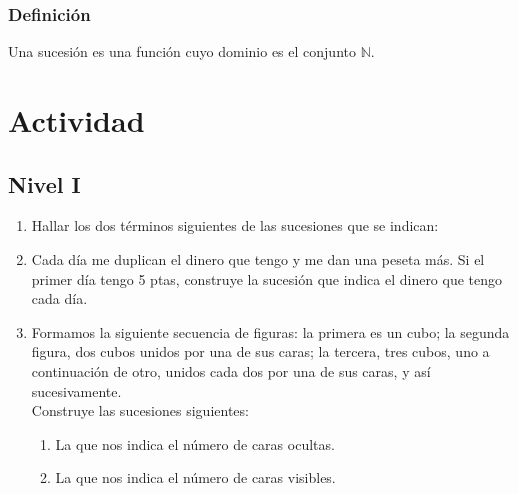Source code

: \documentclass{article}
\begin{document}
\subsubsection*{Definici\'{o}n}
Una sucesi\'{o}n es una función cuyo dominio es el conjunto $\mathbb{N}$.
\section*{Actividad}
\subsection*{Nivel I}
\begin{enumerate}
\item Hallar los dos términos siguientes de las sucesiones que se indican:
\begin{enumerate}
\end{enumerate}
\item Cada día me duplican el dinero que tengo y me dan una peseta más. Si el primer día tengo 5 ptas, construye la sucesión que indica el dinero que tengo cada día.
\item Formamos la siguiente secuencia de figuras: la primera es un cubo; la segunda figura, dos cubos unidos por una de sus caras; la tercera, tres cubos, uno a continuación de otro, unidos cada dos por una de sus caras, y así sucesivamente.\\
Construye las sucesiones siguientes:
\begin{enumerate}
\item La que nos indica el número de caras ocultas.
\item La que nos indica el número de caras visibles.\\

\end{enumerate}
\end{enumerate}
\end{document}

---

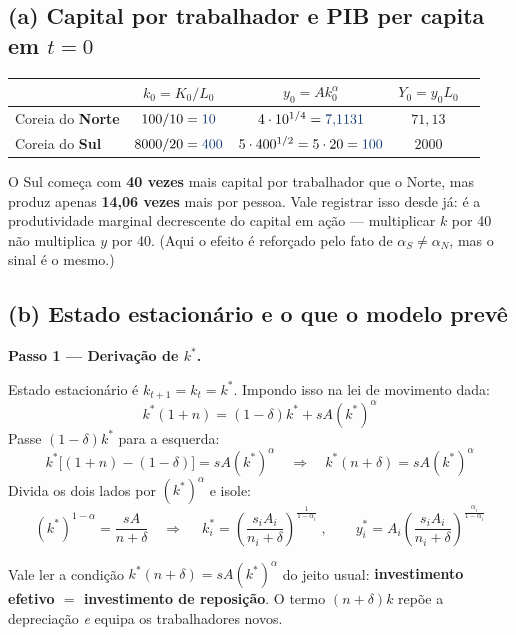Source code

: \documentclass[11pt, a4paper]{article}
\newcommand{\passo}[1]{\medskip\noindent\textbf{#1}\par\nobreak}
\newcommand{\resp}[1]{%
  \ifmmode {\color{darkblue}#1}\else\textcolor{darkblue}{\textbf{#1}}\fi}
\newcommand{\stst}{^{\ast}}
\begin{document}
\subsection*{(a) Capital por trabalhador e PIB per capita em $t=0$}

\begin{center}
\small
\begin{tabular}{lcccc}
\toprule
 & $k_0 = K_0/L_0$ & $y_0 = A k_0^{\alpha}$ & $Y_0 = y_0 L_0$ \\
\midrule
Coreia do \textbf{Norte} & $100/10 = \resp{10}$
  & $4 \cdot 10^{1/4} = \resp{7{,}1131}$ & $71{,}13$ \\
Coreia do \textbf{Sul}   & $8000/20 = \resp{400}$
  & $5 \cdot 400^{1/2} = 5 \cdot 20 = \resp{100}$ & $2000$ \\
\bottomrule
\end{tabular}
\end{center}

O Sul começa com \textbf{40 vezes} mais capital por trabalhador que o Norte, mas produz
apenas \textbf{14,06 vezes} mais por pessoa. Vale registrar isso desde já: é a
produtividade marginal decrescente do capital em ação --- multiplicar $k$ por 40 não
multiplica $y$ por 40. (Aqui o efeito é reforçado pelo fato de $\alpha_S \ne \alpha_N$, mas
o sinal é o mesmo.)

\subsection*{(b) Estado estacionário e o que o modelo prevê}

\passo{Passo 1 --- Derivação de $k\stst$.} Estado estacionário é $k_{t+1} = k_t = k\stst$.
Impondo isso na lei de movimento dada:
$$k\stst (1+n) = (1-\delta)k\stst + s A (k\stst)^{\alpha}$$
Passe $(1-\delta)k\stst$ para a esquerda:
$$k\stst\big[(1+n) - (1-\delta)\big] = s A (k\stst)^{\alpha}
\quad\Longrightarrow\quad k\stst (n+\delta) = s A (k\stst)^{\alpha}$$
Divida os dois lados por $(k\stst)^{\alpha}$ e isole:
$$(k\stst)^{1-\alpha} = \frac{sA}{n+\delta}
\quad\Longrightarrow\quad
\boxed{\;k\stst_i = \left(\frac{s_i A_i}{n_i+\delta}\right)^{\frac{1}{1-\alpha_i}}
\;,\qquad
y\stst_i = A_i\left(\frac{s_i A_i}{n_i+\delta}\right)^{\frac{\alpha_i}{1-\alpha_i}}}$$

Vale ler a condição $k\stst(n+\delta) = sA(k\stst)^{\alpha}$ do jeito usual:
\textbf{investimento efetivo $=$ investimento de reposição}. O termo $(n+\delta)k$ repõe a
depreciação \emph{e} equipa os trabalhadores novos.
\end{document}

...

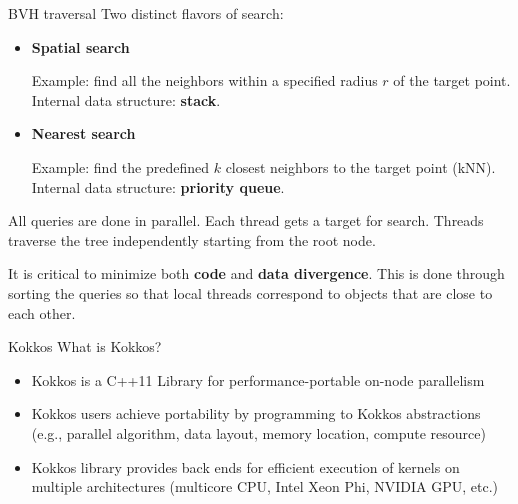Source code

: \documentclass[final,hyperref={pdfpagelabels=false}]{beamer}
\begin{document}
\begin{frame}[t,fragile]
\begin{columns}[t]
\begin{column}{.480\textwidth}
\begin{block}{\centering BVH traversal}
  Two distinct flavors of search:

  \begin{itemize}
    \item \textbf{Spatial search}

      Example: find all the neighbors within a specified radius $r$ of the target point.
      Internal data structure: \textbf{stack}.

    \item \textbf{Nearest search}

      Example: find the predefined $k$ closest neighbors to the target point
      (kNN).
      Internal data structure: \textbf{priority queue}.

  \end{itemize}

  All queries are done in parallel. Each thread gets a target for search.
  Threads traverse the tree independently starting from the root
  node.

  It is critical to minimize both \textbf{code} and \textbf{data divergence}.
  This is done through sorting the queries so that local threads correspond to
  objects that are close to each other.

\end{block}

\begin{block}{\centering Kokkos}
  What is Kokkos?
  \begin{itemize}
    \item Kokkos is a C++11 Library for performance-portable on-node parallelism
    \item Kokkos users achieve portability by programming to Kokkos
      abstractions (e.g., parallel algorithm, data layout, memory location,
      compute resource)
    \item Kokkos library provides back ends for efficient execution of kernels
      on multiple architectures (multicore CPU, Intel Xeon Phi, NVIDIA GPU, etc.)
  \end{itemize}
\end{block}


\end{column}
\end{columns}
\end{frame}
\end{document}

[What needs to be done]
What lines in the data include the string "node"? Copy each one.

[Result for this exercise]
  node.
    \item Kokkos is a C++11 Library for performance-portable on-node parallelism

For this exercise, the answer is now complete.